In deze zaak heeft het Gerechtshof Arnhem-Leeuwarden op 23 januari 2024 uitspraak gedaan in het hoger beroep van belanghebbende tegen de uitspraak van de rechtbank Gelderland van 16 juni 2021. De rechtbank had het beroep inzake de aanslag in de inkomstenbelasting/premie volksverzekeringen (IB/PVV) voor het jaar 2015 gegrond verklaard, maar het beroep voor het jaar 2016 ongegrond verklaard. Belanghebbende had tegen deze uitspraken hoger beroep ingesteld, maar het Hof moest beoordelen of dit hoger beroep ontvankelijk was.
Belanghebbende had het hogerberoepschrift te laat ingediend, namelijk op 3 augustus 2021, terwijl de termijn voor indienen op 28 juli 2021 eindigde. Belanghebbende voerde aan dat zij door ziekte niet in staat was om tijdig hoger beroep in te stellen. Het Hof oordeelde dat de bewijslast voor de verschoonbaarheid van de termijnoverschrijding bij belanghebbende lag.

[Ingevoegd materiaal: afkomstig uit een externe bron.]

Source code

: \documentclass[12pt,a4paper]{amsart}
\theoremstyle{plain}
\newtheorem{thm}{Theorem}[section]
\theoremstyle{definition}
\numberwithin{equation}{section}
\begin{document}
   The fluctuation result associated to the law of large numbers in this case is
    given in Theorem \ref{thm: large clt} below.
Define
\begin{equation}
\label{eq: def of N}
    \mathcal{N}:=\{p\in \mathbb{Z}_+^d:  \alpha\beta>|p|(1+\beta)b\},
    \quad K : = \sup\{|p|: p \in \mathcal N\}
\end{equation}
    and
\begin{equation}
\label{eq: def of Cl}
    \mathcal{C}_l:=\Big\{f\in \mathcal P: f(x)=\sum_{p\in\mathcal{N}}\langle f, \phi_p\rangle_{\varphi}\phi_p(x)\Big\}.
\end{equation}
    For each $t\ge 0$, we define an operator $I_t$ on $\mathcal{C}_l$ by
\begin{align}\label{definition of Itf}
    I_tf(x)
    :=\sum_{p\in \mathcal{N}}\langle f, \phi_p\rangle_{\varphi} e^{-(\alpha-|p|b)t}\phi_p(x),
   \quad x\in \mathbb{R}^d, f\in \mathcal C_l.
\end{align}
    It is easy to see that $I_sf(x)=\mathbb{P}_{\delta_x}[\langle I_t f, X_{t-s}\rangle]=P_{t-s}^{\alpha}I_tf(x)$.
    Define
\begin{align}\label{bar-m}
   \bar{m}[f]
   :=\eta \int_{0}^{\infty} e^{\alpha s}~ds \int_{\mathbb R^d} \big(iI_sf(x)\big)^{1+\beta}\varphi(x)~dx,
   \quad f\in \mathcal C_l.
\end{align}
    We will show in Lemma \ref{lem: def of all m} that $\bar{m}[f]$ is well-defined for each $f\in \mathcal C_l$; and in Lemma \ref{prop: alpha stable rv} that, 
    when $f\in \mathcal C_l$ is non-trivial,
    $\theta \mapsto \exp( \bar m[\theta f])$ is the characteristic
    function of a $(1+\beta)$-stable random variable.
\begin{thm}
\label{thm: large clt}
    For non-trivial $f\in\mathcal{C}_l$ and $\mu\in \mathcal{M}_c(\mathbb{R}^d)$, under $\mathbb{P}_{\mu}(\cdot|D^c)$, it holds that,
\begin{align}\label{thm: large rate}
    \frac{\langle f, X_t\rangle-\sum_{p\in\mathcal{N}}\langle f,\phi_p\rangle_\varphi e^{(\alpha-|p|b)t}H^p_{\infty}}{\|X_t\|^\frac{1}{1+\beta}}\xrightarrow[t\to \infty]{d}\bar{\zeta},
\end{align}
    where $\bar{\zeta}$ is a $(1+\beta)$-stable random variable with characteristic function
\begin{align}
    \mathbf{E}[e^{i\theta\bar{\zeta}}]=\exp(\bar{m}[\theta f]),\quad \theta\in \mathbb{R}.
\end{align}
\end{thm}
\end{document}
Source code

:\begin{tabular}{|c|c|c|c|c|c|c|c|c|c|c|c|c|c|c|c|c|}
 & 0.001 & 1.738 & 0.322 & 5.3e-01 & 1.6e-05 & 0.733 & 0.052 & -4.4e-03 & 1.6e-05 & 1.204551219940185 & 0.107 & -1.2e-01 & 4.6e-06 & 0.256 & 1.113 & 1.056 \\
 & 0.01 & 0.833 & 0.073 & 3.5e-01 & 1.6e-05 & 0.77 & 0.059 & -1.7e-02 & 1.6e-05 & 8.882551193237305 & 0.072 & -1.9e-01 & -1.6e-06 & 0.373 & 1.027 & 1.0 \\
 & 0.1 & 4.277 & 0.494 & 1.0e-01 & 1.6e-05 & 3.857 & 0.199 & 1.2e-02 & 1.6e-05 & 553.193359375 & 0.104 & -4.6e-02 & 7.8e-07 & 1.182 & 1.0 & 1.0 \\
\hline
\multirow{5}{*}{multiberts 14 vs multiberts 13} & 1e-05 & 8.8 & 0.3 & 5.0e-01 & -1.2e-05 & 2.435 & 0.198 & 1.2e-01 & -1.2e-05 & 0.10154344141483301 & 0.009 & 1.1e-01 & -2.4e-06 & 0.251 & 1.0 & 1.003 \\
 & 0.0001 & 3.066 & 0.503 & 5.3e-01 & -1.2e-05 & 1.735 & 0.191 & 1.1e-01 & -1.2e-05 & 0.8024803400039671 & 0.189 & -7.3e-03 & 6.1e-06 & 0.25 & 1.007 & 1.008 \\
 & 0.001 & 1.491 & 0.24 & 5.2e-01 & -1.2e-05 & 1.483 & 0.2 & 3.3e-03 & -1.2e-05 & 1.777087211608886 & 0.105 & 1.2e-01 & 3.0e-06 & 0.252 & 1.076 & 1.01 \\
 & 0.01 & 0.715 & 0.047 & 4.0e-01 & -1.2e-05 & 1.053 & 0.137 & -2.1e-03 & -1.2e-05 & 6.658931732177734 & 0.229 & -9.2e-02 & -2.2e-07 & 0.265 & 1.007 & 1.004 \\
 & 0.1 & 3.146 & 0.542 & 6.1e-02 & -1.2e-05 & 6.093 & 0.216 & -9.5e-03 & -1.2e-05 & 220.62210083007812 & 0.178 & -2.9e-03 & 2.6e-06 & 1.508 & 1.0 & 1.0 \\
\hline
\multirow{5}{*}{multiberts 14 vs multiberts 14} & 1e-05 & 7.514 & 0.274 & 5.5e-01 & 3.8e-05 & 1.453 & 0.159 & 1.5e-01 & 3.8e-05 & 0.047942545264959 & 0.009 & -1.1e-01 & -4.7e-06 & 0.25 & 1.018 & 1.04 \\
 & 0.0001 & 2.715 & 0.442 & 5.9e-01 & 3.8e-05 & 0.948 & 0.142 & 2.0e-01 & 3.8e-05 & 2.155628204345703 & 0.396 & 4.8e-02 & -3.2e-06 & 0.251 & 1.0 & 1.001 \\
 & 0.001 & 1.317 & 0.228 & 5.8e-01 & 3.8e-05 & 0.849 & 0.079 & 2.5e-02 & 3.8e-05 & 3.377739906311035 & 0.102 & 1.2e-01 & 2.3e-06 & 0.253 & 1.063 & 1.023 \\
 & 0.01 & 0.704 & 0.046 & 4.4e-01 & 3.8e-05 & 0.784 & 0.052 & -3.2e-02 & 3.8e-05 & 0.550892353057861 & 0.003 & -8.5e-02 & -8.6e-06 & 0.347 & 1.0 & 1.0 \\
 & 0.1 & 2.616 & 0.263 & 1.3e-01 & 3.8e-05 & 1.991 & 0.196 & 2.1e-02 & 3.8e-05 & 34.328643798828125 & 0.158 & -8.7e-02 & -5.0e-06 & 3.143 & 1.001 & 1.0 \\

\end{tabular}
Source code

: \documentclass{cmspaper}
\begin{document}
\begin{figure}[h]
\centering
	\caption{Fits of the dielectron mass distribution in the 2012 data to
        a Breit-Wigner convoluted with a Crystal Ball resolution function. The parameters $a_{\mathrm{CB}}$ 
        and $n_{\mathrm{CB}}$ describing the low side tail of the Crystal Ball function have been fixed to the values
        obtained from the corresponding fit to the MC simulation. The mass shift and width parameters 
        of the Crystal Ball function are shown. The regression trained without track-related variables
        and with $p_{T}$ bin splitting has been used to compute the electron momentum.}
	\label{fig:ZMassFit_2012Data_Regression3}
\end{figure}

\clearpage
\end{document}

Het Hof concludeerde dat belanghebbende niet voldoende bewijs had geleverd voor haar stelling dat zij door ziekte niet in staat was om tijdig te reageren. De verklaringen van belanghebbende over de ernst en duur van haar ziekte waren inconsistent en niet onderbouwd met medische documenten. Het Hof oordeelde dat er geen omstandigheden waren die erop wezen dat belanghebbende in verzuim was geweest. Daarom werd het hoger beroep niet-ontvankelijk verklaard.
De uitspraak benadrukt het belang van het tijdig indienen van hogerberoepsschriften en de strikte toepassing van de termijnen in het bestuursrecht. Het Hof wees ook op de fatale aard van de termijn voor het indienen van hoger beroep, ongeacht de omstandigheden van de partijen.